_Work instructions_
An exact copy of the lines from the top of the data through the line with "but $Z_1Z_3=S_1$ (a" is what you should give, with no pictures in it.

# # # #

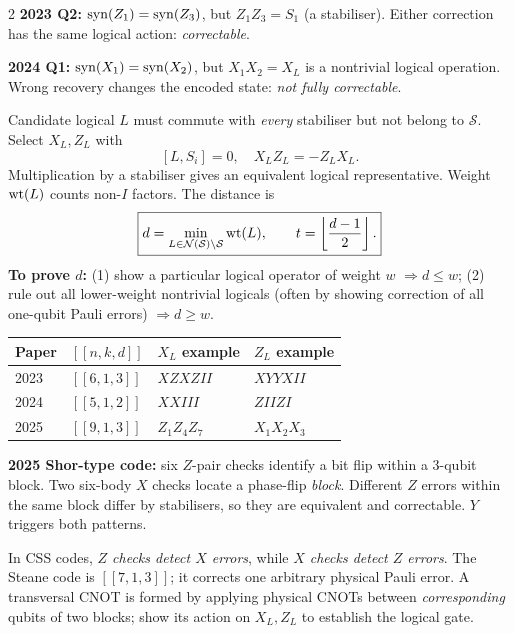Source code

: \begin{multicols}{2}
\columnbreak
{}
\textbf{2023 Q2:} $\synd(Z_1)=\synd(Z_3)$, but $Z_1Z_3=S_1$ (a stabiliser). Either correction has the same logical action: \emph{correctable}.

\textbf{2024 Q1:} $\synd(X_1)=\synd(X_2)$, but $X_1X_2=X_L$ is a nontrivial logical operation. Wrong recovery changes the encoded state: \emph{not fully correctable}.

Candidate logical $L$ must commute with \emph{every} stabiliser but not belong to $\mathcal S$. Select $X_L,Z_L$ with
\[[L,S_i]=0,\quad X_LZ_L=-Z_LX_L.\]
Multiplication by a stabiliser gives an equivalent logical representative. Weight $\wt(L)$ counts non-$I$ factors. The distance is
\[\boxed{d=\min_{L\in\mathcal N(\mathcal S)\setminus\mathcal S}\wt(L),\qquad t=\left\lfloor\frac{d-1}{2}\right\rfloor.}\]
\textbf{To prove $d$:} (1) show a particular logical operator of weight $w$ $\Rightarrow d\le w$; (2) rule out all lower-weight nontrivial logicals (often by showing correction of all one-qubit Pauli errors) $\Rightarrow d\ge w$.

\begin{center}\footnotesize
\begin{tabular}{@{}llll@{}}\toprule
Paper&$[[n,k,d]]$&$X_L$ example&$Z_L$ example\\\midrule
2023&$[[6,1,3]]$&$XZXZII$&$XYYXII$\\
2024&$[[5,1,2]]$&$XXIII$&$ZIIZI$\\
2025&$[[9,1,3]]$&$Z_1Z_4Z_7$&$X_1X_2X_3$\\
\bottomrule\end{tabular}
\end{center}
\textbf{2025 Shor-type code:} six $Z$-pair checks identify a bit flip within a 3-qubit block. Two six-body $X$ checks locate a phase-flip \emph{block}. Different $Z$ errors within the same block differ by stabilisers, so they are equivalent and correctable. $Y$ triggers both patterns.

In CSS codes, \emph{$Z$ checks detect $X$ errors}, while \emph{$X$ checks detect $Z$ errors}. The Steane code is $[[7,1,3]]$; it corrects one arbitrary physical Pauli error. A transversal CNOT is formed by applying physical CNOTs between \emph{corresponding} qubits of two blocks; show its action on $X_L,Z_L$ to establish the logical gate.
\end{multicols}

# # # #

_Solution for this exercise_
Source code

: \begin{multicols}{2}
\columnbreak
{}
\textbf{2023 Q2:} $\synd(Z_1)=\synd(Z_3)$, but $Z_1Z_3=S_1$ (a stabiliser). Either correction has the same logical action: \emph{correctable}.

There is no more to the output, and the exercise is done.